The Metal Gear Solid influence (after all, Ryan Payton was a producer for Metal Gear Solid 4) emerges vigorously not only in the story, with the information control and genetic manipulation as a means to obtain world peace theme, but also during Republique’s stealth focused gameplay. During the game, players will control Hope and a mysterious character who has got in touch with the girl through a cell phone in the very first sequence of the first episode. By using the unique OMNI View, players will be able to access security cameras, hack devices, open locked doors and much more. Not all cameras give players the best possible viewpoint, so they will be switching between cameras quite frequently in an effort to avoid Hope getting caught by the Prizrak, the private army of the Overseer. Unfortunately, there are times when the camera gets switched automatically, not giving players the most optimal views. Even though switching cameras stops the action, allowing players to avoid getting caught following an unwanted camera switch, an option to turn this off would have been appreciated.

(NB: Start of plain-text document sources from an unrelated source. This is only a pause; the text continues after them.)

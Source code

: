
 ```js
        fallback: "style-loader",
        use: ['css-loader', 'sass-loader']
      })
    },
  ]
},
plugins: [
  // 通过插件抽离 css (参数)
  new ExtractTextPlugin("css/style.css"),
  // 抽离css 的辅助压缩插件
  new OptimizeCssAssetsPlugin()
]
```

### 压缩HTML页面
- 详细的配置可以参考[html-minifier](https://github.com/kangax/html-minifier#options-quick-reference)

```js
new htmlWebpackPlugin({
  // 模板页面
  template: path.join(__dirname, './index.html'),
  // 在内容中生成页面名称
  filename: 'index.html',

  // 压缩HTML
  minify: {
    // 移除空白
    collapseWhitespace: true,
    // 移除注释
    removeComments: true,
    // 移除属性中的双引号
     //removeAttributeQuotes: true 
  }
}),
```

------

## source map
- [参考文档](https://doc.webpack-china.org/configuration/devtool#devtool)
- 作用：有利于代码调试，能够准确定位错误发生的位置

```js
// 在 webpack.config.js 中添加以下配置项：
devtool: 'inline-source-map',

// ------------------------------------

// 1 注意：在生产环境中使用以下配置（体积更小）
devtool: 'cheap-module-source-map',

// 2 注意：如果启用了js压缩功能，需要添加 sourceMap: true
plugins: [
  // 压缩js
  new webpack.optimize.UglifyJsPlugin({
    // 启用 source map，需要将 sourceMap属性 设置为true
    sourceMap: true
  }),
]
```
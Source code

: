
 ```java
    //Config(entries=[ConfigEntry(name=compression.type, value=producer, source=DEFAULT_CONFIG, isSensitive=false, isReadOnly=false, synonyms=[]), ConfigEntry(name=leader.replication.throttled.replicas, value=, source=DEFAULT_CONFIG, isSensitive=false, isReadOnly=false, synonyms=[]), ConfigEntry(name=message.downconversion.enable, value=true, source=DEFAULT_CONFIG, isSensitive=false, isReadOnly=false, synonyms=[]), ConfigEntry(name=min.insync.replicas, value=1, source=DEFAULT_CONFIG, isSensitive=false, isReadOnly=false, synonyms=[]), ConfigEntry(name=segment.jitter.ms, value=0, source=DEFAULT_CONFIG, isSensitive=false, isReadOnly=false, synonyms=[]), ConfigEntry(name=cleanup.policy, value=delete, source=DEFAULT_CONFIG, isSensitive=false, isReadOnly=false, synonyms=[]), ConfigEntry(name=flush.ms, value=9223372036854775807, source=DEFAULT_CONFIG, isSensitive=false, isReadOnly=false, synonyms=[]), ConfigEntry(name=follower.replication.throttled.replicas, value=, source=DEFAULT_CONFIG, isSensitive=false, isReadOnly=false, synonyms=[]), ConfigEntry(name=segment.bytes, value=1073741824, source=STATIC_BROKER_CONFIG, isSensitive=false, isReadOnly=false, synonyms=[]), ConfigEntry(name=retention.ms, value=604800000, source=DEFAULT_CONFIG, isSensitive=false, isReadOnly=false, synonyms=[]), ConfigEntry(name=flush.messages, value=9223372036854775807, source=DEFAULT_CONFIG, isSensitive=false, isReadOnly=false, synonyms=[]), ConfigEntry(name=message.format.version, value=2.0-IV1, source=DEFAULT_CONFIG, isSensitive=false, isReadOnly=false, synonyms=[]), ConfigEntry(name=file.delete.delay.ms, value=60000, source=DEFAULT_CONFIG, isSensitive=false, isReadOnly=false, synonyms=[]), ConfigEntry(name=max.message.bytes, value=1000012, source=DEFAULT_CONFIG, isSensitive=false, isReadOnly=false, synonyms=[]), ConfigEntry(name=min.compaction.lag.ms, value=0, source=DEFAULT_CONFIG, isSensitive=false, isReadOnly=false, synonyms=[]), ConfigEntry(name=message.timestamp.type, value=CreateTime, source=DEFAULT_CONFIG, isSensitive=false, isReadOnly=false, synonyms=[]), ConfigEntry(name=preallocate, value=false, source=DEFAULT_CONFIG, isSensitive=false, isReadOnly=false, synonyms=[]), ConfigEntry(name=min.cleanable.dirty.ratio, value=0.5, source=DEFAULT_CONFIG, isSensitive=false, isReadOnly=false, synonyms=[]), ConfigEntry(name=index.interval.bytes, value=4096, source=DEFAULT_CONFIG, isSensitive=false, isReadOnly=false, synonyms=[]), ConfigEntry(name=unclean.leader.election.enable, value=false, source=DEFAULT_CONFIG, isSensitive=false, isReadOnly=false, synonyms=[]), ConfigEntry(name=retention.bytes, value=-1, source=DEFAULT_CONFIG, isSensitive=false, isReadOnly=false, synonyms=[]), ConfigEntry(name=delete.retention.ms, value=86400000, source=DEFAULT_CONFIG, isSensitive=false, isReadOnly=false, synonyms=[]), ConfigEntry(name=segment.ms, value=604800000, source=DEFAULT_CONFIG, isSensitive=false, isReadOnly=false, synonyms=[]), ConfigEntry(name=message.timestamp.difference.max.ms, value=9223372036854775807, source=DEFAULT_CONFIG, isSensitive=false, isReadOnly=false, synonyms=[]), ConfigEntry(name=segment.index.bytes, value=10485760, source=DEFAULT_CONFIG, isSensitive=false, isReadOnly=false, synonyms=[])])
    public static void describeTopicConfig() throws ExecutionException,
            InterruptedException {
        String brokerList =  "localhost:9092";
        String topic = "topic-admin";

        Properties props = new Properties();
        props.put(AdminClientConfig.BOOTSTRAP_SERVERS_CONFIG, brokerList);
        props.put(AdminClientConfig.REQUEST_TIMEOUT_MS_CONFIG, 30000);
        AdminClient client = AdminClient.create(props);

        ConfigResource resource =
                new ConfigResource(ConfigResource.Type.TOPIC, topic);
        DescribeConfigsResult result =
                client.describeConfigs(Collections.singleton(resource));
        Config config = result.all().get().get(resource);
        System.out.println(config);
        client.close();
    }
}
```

Those who have played the classic Resident Evil series will not fail to notice how older entries of the Capcom franchise have also influenced Republique’s gameplay. While it’s possible to move the cameras around to get the best possible view, most of the angles are reminiscent of the first three Resident Evil games. At the same time, Hope’s resources are very limited, like in the Capcom games, so it’s not really possible to go wild and confront Prizrak guards head-on, as it isn’t possible to take down all zombies in older Resident Evil games due to the limited amount of bullets. Pepper spray and Taser attacks, even when available in higher quantities, are never going to be enough to take down fully armed guards so stealth is always the way to go, even though it’s quite easy to cheat guards due to the very dumb AI, which fails to detect players even when standing way too close.
All the sneaking around Metamorphosis hardly gets stale thanks to a few reasons. Firstly, as already mentioned, the game is packed with optional collectibles which reveal, once scanned through OMNI View, some additional details on characters and story. The game’s floppy disks, which can be stolen from guards by approaching them from behind, are actually quite hilarious, with Cooper, one of the few guys inside Metamorphosis wanting to help Hope, sharing some of his thoughts on games represented by these disks, also taking a few funny jabs at some developers and publishers. These comments may seem out of place for some, but they definitely are not, as they help to depict Prizrak guards not as inhuman monsters, but just as people doing their job, however unpleasant that job may be. Finding collectibles not only allows players to learn more about the story but also allows them to obtain money, which can be used to purchase some useful additional functions for the OMNI system that contribute in making the experience more varied. Lastly, each one of the game’s episodes introduces a new gameplay mechanic upon which the entire episode is based. I won’t spoil any of these here, but I can assure you that those twists easily manage to enhance an already excellent experience.
What makes Republique feel such a joy to play is how coherent the whole experience is. Every gameplay feature, every story bit, every collectible, every influence from classic games serves the experience in such a tight and focused way that it’s impossible not to love every second of it. The barren feel of Episode 4, which does have some sort of story justification, and the camera issues are literally just drops in an ocean of quality. If you love well-written stories and stealth-based gameplay, you really need to answer Hope’s call, listen to her plea, and enter the mysterious Metamorphosis. You’ll be glad you did.
Reviewed on PlayStation 4 (code provided by the publisher).